◆ Data:

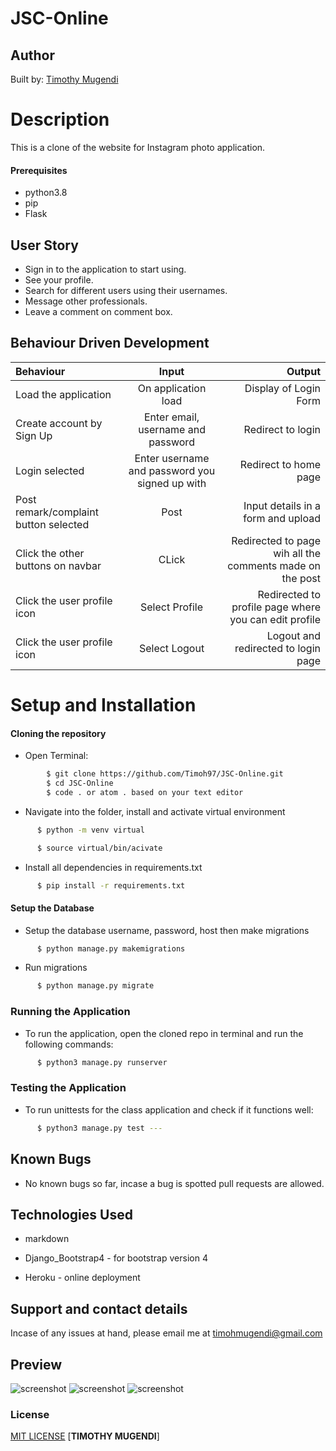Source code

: # JSC-Online

## Author 
Built by: [Timothy Mugendi](https://github.com/Timoh97)

# Description
This is a clone of the website for Instagram photo application.

#### Prerequisites 
* python3.8
* pip
* Flask

## User Story
* Sign in to the application to start using.
* See your profile.
* Search for different users using their usernames.
* Message other professionals.
* Leave a comment on comment box.

## Behaviour Driven Development
| Behaviour | Input | Output |
| :---------------- | :---------------: | ------------------: |
| Load the application | On application load | Display of Login Form |
| Create account by Sign Up | Enter email, username and password| Redirect to login|
| Login selected | Enter username and password you signed up with| Redirect to home page|
| Post remark/complaint button selected | Post | Input details in a form and upload |
| Click the other buttons on navbar | CLick | Redirected to page wih all the comments made on the post |
| Click the user profile icon | Select Profile | Redirected to profile page where you can edit profile |
| Click the user profile icon | Select Logout | Logout and redirected to login page |

# Setup and Installation
#### Cloning the repository
* Open Terminal:
```bash
        $ git clone https://github.com/Timoh97/JSC-Online.git
        $ cd JSC-Online
        $ code . or atom . based on your text editor 
```
* Navigate into the folder, install and activate virtual environment
```bash
      $ python -m venv virtual

      $ source virtual/bin/acivate
```
* Install all dependencies in requirements.txt
```bash
      $ pip install -r requirements.txt
```
#### Setup the Database
* Setup the database username, password, host then make migrations  
```bash
      $ python manage.py makemigrations 
```
* Run migrations
```bash
      $ python manage.py migrate
```
### Running the Application
* To run the application, open the cloned repo in terminal and run the following commands:
```bash
      $ python3 manage.py runserver
```
### Testing the Application       
* To run unittests for the class application and check if it functions well:
```bash
      $ python3 manage.py test ---
```
## Known Bugs
* No known bugs so far, incase a bug is spotted pull requests are allowed.


## Technologies Used
* markdown

* Django_Bootstrap4 - for bootstrap version 4

* Heroku - online deployment


## Support and contact details
Incase of any issues at hand, please email me at timohmugendi@gmail.com
## Preview
 <img src="./screenshots/1.png" alt="screenshot" />

  <img src="./screenshots/2.png" alt="screenshot" />

  <img src="./screenshots/3.png" alt="screenshot" />

### License
<a href='https://github.com/Timoh97/JSC-Online/blob/master/LICENSE'>MIT LICENSE</a>
 [**TIMOTHY MUGENDI**]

◆ Activity:
Output must match the lines from the start of the records above through the line that contains "dependencies in requirements.txt", exactly and with every picture removed.

◆ Answer box:
Source code

: # JSC-Online

## Author 
Built by: [Timothy Mugendi](https://github.com/Timoh97)

# Description
This is a clone of the website for Instagram photo application.

#### Prerequisites 
* python3.8
* pip
* Flask

## User Story
* Sign in to the application to start using.
* See your profile.
* Search for different users using their usernames.
* Message other professionals.
* Leave a comment on comment box.

## Behaviour Driven Development
| Behaviour | Input | Output |
| :---------------- | :---------------: | ------------------: |
| Load the application | On application load | Display of Login Form |
| Create account by Sign Up | Enter email, username and password| Redirect to login|
| Login selected | Enter username and password you signed up with| Redirect to home page|
| Post remark/complaint button selected | Post | Input details in a form and upload |
| Click the other buttons on navbar | CLick | Redirected to page wih all the comments made on the post |
| Click the user profile icon | Select Profile | Redirected to profile page where you can edit profile |
| Click the user profile icon | Select Logout | Logout and redirected to login page |

# Setup and Installation
#### Cloning the repository
* Open Terminal:
```bash
        $ git clone https://github.com/Timoh97/JSC-Online.git
        $ cd JSC-Online
        $ code . or atom . based on your text editor 
```
* Navigate into the folder, install and activate virtual environment
```bash
      $ python -m venv virtual

      $ source virtual/bin/acivate
```
* Install all dependencies in requirements.txt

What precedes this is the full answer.